(Extracted data entries)
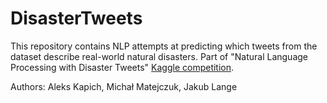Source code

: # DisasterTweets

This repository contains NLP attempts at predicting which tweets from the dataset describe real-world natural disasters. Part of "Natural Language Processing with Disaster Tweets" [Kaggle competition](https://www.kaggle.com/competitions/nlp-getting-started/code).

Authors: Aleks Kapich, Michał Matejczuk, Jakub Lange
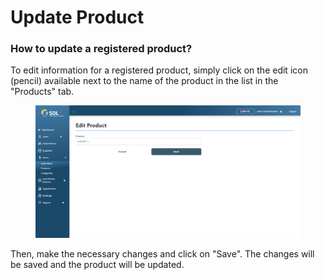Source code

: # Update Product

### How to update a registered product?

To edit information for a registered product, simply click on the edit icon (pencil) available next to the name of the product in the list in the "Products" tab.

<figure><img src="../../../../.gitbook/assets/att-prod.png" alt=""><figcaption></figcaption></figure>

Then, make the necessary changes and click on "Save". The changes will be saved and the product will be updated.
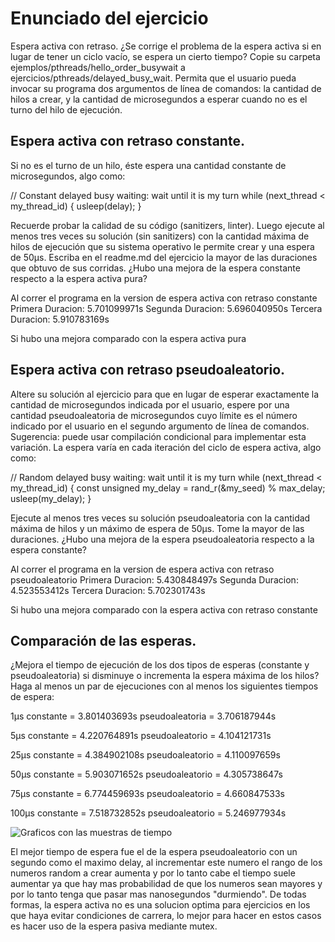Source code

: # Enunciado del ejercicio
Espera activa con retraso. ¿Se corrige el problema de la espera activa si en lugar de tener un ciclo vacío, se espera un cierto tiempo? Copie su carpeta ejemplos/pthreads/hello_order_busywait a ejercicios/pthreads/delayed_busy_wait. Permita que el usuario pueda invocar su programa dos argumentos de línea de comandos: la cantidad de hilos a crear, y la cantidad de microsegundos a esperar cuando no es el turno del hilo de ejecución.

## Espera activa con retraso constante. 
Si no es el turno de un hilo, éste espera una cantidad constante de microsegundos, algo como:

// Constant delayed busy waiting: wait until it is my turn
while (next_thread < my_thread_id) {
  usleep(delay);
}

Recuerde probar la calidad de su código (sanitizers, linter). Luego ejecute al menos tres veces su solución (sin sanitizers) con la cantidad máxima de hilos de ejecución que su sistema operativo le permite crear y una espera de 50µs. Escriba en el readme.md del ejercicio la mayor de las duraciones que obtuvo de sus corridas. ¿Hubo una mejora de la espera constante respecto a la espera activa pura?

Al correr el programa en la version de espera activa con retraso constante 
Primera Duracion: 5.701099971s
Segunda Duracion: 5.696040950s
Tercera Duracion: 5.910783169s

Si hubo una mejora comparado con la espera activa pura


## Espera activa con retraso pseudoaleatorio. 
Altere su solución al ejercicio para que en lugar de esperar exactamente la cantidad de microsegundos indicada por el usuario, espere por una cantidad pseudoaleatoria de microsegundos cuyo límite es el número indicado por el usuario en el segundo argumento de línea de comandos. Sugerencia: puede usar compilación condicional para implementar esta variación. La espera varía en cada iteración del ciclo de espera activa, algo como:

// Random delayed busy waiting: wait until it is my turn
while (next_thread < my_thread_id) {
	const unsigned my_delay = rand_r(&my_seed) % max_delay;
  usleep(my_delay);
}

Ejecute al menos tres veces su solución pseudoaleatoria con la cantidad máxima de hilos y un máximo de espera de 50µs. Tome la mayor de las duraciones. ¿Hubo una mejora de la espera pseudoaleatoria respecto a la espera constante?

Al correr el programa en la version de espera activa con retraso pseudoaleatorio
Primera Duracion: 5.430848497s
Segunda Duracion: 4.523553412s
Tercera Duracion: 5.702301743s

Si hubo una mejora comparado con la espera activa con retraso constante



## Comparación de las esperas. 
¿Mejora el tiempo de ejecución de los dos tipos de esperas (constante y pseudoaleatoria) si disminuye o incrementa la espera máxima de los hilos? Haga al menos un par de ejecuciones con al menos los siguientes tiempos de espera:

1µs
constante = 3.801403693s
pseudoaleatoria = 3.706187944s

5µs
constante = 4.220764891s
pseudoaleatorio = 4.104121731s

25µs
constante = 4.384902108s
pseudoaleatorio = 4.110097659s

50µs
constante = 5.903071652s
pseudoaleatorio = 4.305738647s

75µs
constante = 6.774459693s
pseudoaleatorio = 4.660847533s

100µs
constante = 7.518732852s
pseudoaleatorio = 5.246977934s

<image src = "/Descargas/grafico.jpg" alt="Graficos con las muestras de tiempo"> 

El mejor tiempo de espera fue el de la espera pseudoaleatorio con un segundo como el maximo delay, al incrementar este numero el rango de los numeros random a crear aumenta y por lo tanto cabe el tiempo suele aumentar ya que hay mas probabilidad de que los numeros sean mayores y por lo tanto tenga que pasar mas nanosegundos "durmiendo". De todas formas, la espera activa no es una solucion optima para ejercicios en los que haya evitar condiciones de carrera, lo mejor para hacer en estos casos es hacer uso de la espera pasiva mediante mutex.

Instructions to follow. Transcribe the records above exactly, beginning at the line that contains "constante = 4.220764891s" and ending with the line that contains "pseudoaleatorio = 5.246977934s", both included, and nothing else.

Solution to the problem.
constante = 4.220764891s
pseudoaleatorio = 4.104121731s

25µs
constante = 4.384902108s
pseudoaleatorio = 4.110097659s

50µs
constante = 5.903071652s
pseudoaleatorio = 4.305738647s

75µs
constante = 6.774459693s
pseudoaleatorio = 4.660847533s

100µs
constante = 7.518732852s
pseudoaleatorio = 5.246977934s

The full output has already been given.